- After dropping the sis at the door, I swung back around to leave the parking lot. I'm cruising along at less than 10 mph, listening to music at a tolerably respectable level (I wasn't blasting Highway to Hell, which I am always tempted to do) when a girl tries to swing left in front of me to get a parking spot. As I clearly had the right of way, I neither stopped nor slowed down, resulting in her having to come to quite an abrupt halt. This resulted in her giving me a dirty look and the finger. The bird. She flipped me off. Call it what you will, but this little Catholic girl (who couldn't have been more than 15 or 16 and driving on her temps -Daddy was in the front seat) on her way to worship almost hit my car and got pissed at me for it, despite the fact that an accident would have been her fault. It just reminded me of that weird attitude some (but admittedly not all) religious people have: they'll be respectful and kind for an hour on Sundays. Outside that? Watch yourself, buddy.

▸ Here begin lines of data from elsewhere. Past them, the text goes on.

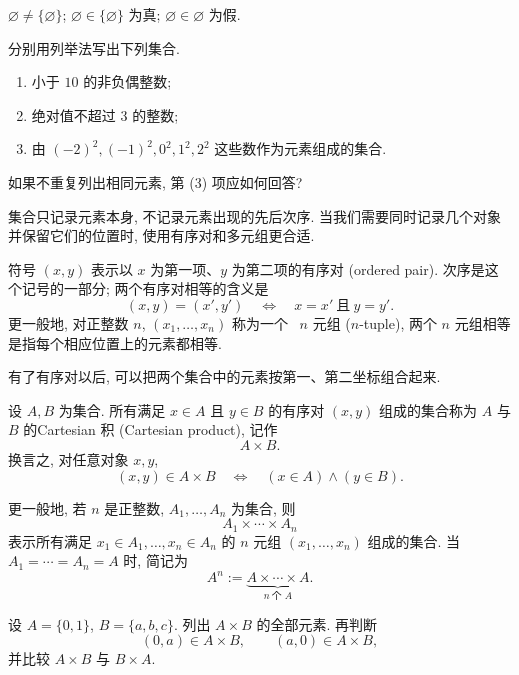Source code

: \documentclass[usesamecnt, thmcnt=section, lang=cn, newtx, 10pt, scheme=chinese]{elegantbook}
\begin{document}
\begin{solution}
$\varnothing\neq\{\varnothing\}$; $\varnothing\in\{\varnothing\}$ 为真; $\varnothing\in\varnothing$ 为假.
\end{solution}

\begin{exercise}\label{ex:sets-roster-01}
分别用列举法写出下列集合.
\begin{enumerate}[label=\rm(\arabic*)]
  \item 小于 $10$ 的非负偶整数;
  \item 绝对值不超过 $3$ 的整数;
  \item 由 $(-2)^2,(-1)^2,0^2,1^2,2^2$ 这些数作为元素组成的集合.
\end{enumerate}
如果不重复列出相同元素, 第 (3) 项应如何回答?
\end{exercise}

集合只记录元素本身, 不记录元素出现的先后次序. 当我们需要同时记录几个对象并保留它们的位置时, 使用有序对和多元组更合适.

\begin{notation}[有序对与元组]\label{not:sets-tuples}
符号 $(x,y)$ 表示以 $x$ 为第一项、$y$ 为第二项的{\color{blue}有序对 (ordered pair)}. 次序是这个记号的一部分; 两个有序对相等的含义是
\[
 (x,y)=(x',y')
 \quad\Leftrightarrow\quad
 x=x'\ \text{且}\ y=y'.
\]
更一般地, 对正整数 $n$, $(x_1,\ldots,x_n)$ 称为一个~ {\color{blue}$n$ 元组 ($n$-tuple)}, 两个 $n$ 元组相等是指每个相应位置上的元素都相等.
\end{notation}

有了有序对以后, 可以把两个集合中的元素按第一、第二坐标组合起来.

\begin{definition}[Cartesian 积]\label{def:sets-cartesian-product}
设 $A,B$ 为集合. 所有满足 $x\in A$ 且 $y\in B$ 的有序对 $(x,y)$ 组成的集合称为 $A$ 与 $B$ 的{\color{blue}Cartesian 积 (Cartesian product)}, 记作
\[
 A\times B.
\]
换言之, 对任意对象 $x,y$,
\[
 (x,y)\in A\times B
 \quad\Leftrightarrow\quad
 (x\in A)\wedge(y\in B).
\]

更一般地, 若 $n$ 是正整数, $A_1,\ldots,A_n$ 为集合, 则
\[
 A_1\times\cdots\times A_n
\]
表示所有满足 $x_1\in A_1,\ldots,x_n\in A_n$ 的 $n$ 元组 $(x_1,\ldots,x_n)$ 组成的集合. 当 $A_1=\cdots=A_n=A$ 时, 简记为
\[
 A^n:=\underbrace{A\times\cdots\times A}_{n\ \text{个~$A$}}.
\]
\end{definition}

\begin{concept}\label{con:sets-02}
设 $A=\{0,1\}$, $B=\{a,b,c\}$. 列出 $A\times B$ 的全部元素. 再判断
\[
 (0,a)\in A\times B,\qquad (a,0)\in A\times B,
\]
并比较 $A\times B$ 与 $B\times A$.
\end{concept}
\end{document}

- I returned about 45 minutes later to sit outside the church and bring the sis back home. I parked behind a car near the curb, shut the car off and proceeded to start reading some more of "The Library at Night" which is rapidly taking its place among my favorite books (and I'm barely 30 pages in!). Shortly before 7, a group of 3 people saunters out of the church. Each individual is roughly my age and, upon spotting me sitting in the car behind theirs, each promptly began laughing and making random and peculiarly rude comments directed at me (none of which made sense, either). All stared at me, got into their car and drove off -still staring. Now what is that about? Did my parking somehow offset their karma? Was the fact that I was clearly not attending the service upsetting? Did my reading of a book frighten them? Is it that I have short hair? Maybe that the car is a white Mazda. The world may never know. Regardless, I think it's sort of odd/funny/to be expected that a group of people leave a church service and immediately start mocking someone not of their ilk.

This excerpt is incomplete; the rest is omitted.